Relevant constructs were subcloned into a pFUGW transfer plasmid. To make lentiviral expression neuron-specific, the ubiquitin promoter was replaced with a human synapsin I promoter (Kügler et al., 2003). Lentiviral particles were generated via calcium phosphate co-transfection of HEK293T cells (ATCC, CRL-3216; RRID:CVCL_0063) at 30–40% confluency with the pFUGW transfer plasmid and the packaging plasmids, pCD/NL-BH*DDD and pLTR-G. Plasmids pCD/NL-BH*DDD (Addgene plasmid #17531;; RRID:Addgene_17531) (Zhang et al., 2004) and pLTR-G (Addgene plasmid #17532;; RRID:Addgene_17532) (Reiser et al., 1996) were gifts from J Reiser (Bethesda, MD). HEK293T cells were tested for mycoplasma contamination using the Universal Mycoplasma Detection Kit (ATCC; 30-1012K), validated using Short Tandem Repeat profiling by ATCC (ATCC; 135-XV), and maintained in DMEM supplemented with 10% FBS and penicillin-streptomycin. The supernatant was collected 48 hr after transfection, filtered with a 0.45 mm PVDF filter to remove cells and debris, and concentrated by ultracentrifugation at 110,000 × g for 2 hr. Viral particles were re-suspended in Ca2+/Mg2+-free phosphate-buffered saline (PBS), aliquoted, and stored at –80°C (Kutner et al., 2009).

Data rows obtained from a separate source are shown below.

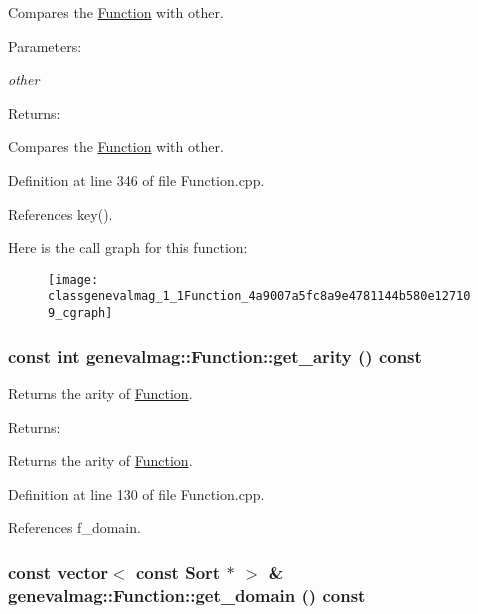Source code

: Compares the \hyperlink{classgenevalmag_1_1Function}{Function} with other. \begin{Desc}
\item[Parameters:]
\begin{description}
\item[{\em other}]\end{description}
\end{Desc}
\begin{Desc}
\item[Returns:]\end{Desc}
Compares the \hyperlink{classgenevalmag_1_1Function}{Function} with other. 

Definition at line 346 of file Function.cpp.

References key().

Here is the call graph for this function:\nopagebreak
\begin{figure}[H]
\begin{center}
\leavevmode
\texttt{[image: classgenevalmag\_1\_1Function\_4a9007a5fc8a9e4781144b580e127109\_cgraph]}
\end{center}
\end{figure}
\hypertarget{classgenevalmag_1_1Function_30fc3347320a9cbeb37b8d45aac3737e}{
\subsubsection[{get\_\-arity}]{\setlength{\rightskip}{0pt plus 5cm}const int genevalmag::Function::get\_\-arity () const}}
\label{classgenevalmag_1_1Function_30fc3347320a9cbeb37b8d45aac3737e}


Returns the arity of \hyperlink{classgenevalmag_1_1Function}{Function}. \begin{Desc}
\item[Returns:]\end{Desc}
Returns the arity of \hyperlink{classgenevalmag_1_1Function}{Function}. 

Definition at line 130 of file Function.cpp.

References f\_\-domain.\hypertarget{classgenevalmag_1_1Function_cffc8f2df4197f05e095bc427fb13331}{
\subsubsection[{get\_\-domain}]{\setlength{\rightskip}{0pt plus 5cm}const vector$<$ const {\bf Sort} $\ast$ $>$ \& genevalmag::Function::get\_\-domain () const}}
\label{classgenevalmag_1_1Function_cffc8f2df4197f05e095bc427fb13331}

For pulse-chase experiments, neurons were transduced with virus expressing TeTx-LC on 5 days in vitro (DIV). For RUSH release experiments, neurons were transduced with the streptavidin hook virus on 8 DIV and transduced with a reporter virus on 9 DIV. In Figure 1 and Figure 2, a virus that expressed GFP with a ‘KDEL’ retention signal on the C terminus to label ER was also transduced on 9 DIV. Cells were imaged on 14–16 DIV. Lentivirus was titrated based on fluorescence and coverage unless otherwise stated in the text.

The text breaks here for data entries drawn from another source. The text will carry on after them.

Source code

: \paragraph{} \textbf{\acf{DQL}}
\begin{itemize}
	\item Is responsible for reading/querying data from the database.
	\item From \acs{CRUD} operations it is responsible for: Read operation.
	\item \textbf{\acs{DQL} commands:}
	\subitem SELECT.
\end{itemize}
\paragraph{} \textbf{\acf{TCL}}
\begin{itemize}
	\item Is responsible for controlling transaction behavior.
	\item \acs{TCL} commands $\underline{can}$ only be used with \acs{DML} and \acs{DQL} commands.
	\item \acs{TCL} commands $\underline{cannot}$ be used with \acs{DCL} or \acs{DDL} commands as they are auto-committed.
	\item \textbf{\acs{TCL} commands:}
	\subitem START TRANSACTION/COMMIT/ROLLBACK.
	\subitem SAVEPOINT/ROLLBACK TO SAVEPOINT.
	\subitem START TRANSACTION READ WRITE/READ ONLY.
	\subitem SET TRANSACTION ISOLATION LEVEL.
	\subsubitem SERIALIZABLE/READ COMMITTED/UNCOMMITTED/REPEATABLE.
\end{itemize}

For HaloTag pulse-chase experiments, neurons were cultured in 12-well cell culture plates (Genesee Scientific; 25-106) and co-transfected with SYP-GFP and SYT1-HaloTag, HaloTag-SYT1, or SYB2-HaloTag, on 9 DIV using Lipofectamine LTX Reagent with PLUS Reagent (Thermo Fisher Scientific, 15338-100). Briefly, DNA plasmids were diluted in 25 µl Opti-MEM I Reduced Serum Medium (Gibco; 31985062), then 0.25 µl PLUS reagent was added. Separately, 1 µl LTX Reagent was diluted in 25 µl of Opti-MEM I. The DNA-PLUS reagent mixture was added dropwise to the LTX reagent mixture, then added to culture media in each well.

JF dye usage

HTL-conjugated JF dyes were graciously provided by L Lavis (Ashburn, VA). We made use of JF549 and JF549i. For protein localization of the RUSH constructs, cultures were incubated with 100 nM JF549 for 30–60 min at 37°C then rinsed twice prior to imaging. For concurrent ICC experiments, the JF dye JF549 was added to the secondary antibody mix and incubated at 25°C for 1 hr.

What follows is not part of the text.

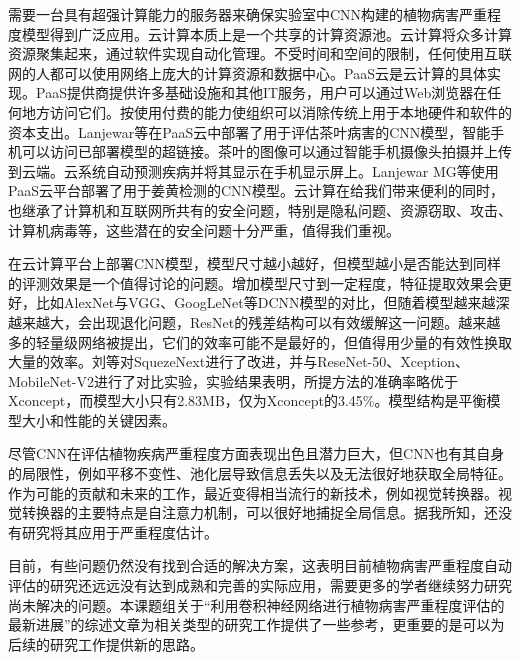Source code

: 需要一台具有超强计算能力的服务器来确保实验室中CNN构建的植物病害严重程度模型得到广泛应用。云计算本质上是一个共享的计算资源池。云计算将众多计算资源聚集起来，通过软件实现自动化管理。不受时间和空间的限制，任何使用互联网的人都可以使用网络上庞大的计算资源和数据中心。PaaS云是云计算的具体实现。PaaS提供商提供许多基础设施和其他IT服务，用户可以通过Web浏览器在任何地方访问它们。按使用付费的能力使组织可以消除传统上用于本地硬件和软件的资本支出。Lanjewar等在PaaS云中部署了用于评估茶叶病害的CNN模型，智能手机可以访问已部署模型的超链接。茶叶的图像可以通过智能手机摄像头拍摄并上传到云端。云系统自动预测疾病并将其显示在手机显示屏上。Lanjewar MG等使用PaaS云平台部署了用于姜黄检测的CNN模型。云计算在给我们带来便利的同时，也继承了计算机和互联网所共有的安全问题，特别是隐私问题、资源窃取、攻击、计算机病毒等，这些潜在的安全问题十分严重，值得我们重视。

在云计算平台上部署CNN模型，模型尺寸越小越好，但模型越小是否能达到同样的评测效果是一个值得讨论的问题。增加模型尺寸到一定程度，特征提取效果会更好，比如AlexNet与VGG、GoogLeNet等DCNN模型的对比，但随着模型越来越深越来越大，会出现退化问题，ResNet的残差结构可以有效缓解这一问题。越来越多的轻量级网络被提出，它们的效率可能不是最好的，但值得用少量的有效性换取大量的效率。刘等对SquezeNext进行了改进，并与ReseNet-50、Xception、MobileNet-V2进行了对比实验，实验结果表明，所提方法的准确率略优于Xconcept，而模型大小只有2.83MB，仅为Xconcept的3.45\%。模型结构是平衡模型大小和性能的关键因素。

尽管CNN在评估植物疾病严重程度方面表现出色且潜力巨大，但CNN也有其自身的局限性，例如平移不变性、池化层导致信息丢失以及无法很好地获取全局特征。作为可能的贡献和未来的工作，最近变得相当流行的新技术，例如视觉转换器。视觉转换器的主要特点是自注意力机制，可以很好地捕捉全局信息。据我所知，还没有研究将其应用于严重程度估计。

目前，有些问题仍然没有找到合适的解决方案，这表明目前植物病害严重程度自动评估的研究还远远没有达到成熟和完善的实际应用，需要更多的学者继续努力研究尚未解决的问题。本课题组关于“利用卷积神经网络进行植物病害严重程度评估的最新进展”的综述文章为相关类型的研究工作提供了一些参考，更重要的是可以为后续的研究工作提供新的思路。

For the live-cell HaloTag pulse-chase labeling experiments, cultures were incubated with 1 nM JF549i for 6 days at 37°C, rinsed twice, and imaged. Incubation with JF549i for up to 8 days showed no detectable nonspecific uptake of this dye or crossing of the PM. JF549 was added to the coverslip at a final concentration of 100 nM during imaging.

Live-cell imaging

Prior to imaging, RUSH reporter proteins were labeled with JF549 HTL (Janelia Farms) and, for rat neurons, anti-pan-neurofascin antibody (UC Davis/NIH NeuroMab Facility, A12/18; RRID:AB_2877334) for 60 min. Coverslips were rinsed twice with warmed PBS and returned to conditioned NBM. Coverslips were incubated with IgG2α Alexa Fluor 647 secondary (Thermo Fisher Scientific, A-21241; RRID:AB_2535810) for 15–30 min to label the anti-pan-neurofascin primary antibody. Coverslips were rinsed twice with warmed PBS and imaged in standard extracellular fluid (ECF) imaging solution (140 mM NaCl, 5 mM KCl, 2 mM CaCl2, 2 mM MgCl2, 5.5 mM glucose, 20 mM HEPES [pH 7.3] in PBS) at 37°C. The reporter proteins were released from the ER-localized streptavidin “hook” with the addition of 40 µM biotin (Sigma-Aldrich, B4639-100MG) to the coverslip. Biotin was diluted in 200 µl of ECF imaging solution and added to 800 µl of media in the imaging chamber for a final concentration of 40 µM. Videos were acquired ~20–30 min after biotin addition at 1 frame per second with a Zeiss 880 Airyscan LSM microscope and 63× objective using Fast Airyscan mode. All images were processed with automatic Airyscan deconvolution settings. Temperature, CO2, and humidity were controlled using an Oko-lab incubation system.

Kymograph generation and analysis

Kymographs (20 µm) were generated from 60 s RUSH movies from the soma-out direction using ZEN blue software 3.0 (ZEISS; Oberkochen, Germany), and were analyzed manually in Fiji (Schindelin et al., 2012). Directionality, as well as distance and time parameters, was recorded for each vesicle movement identified in the kymographs. For all figures, kymograph lines with a negative slope represent anterograde transport, and those with a positive slope indicate retrograde transport. The researcher was blinded to the kymographs analyzed in Figure 4.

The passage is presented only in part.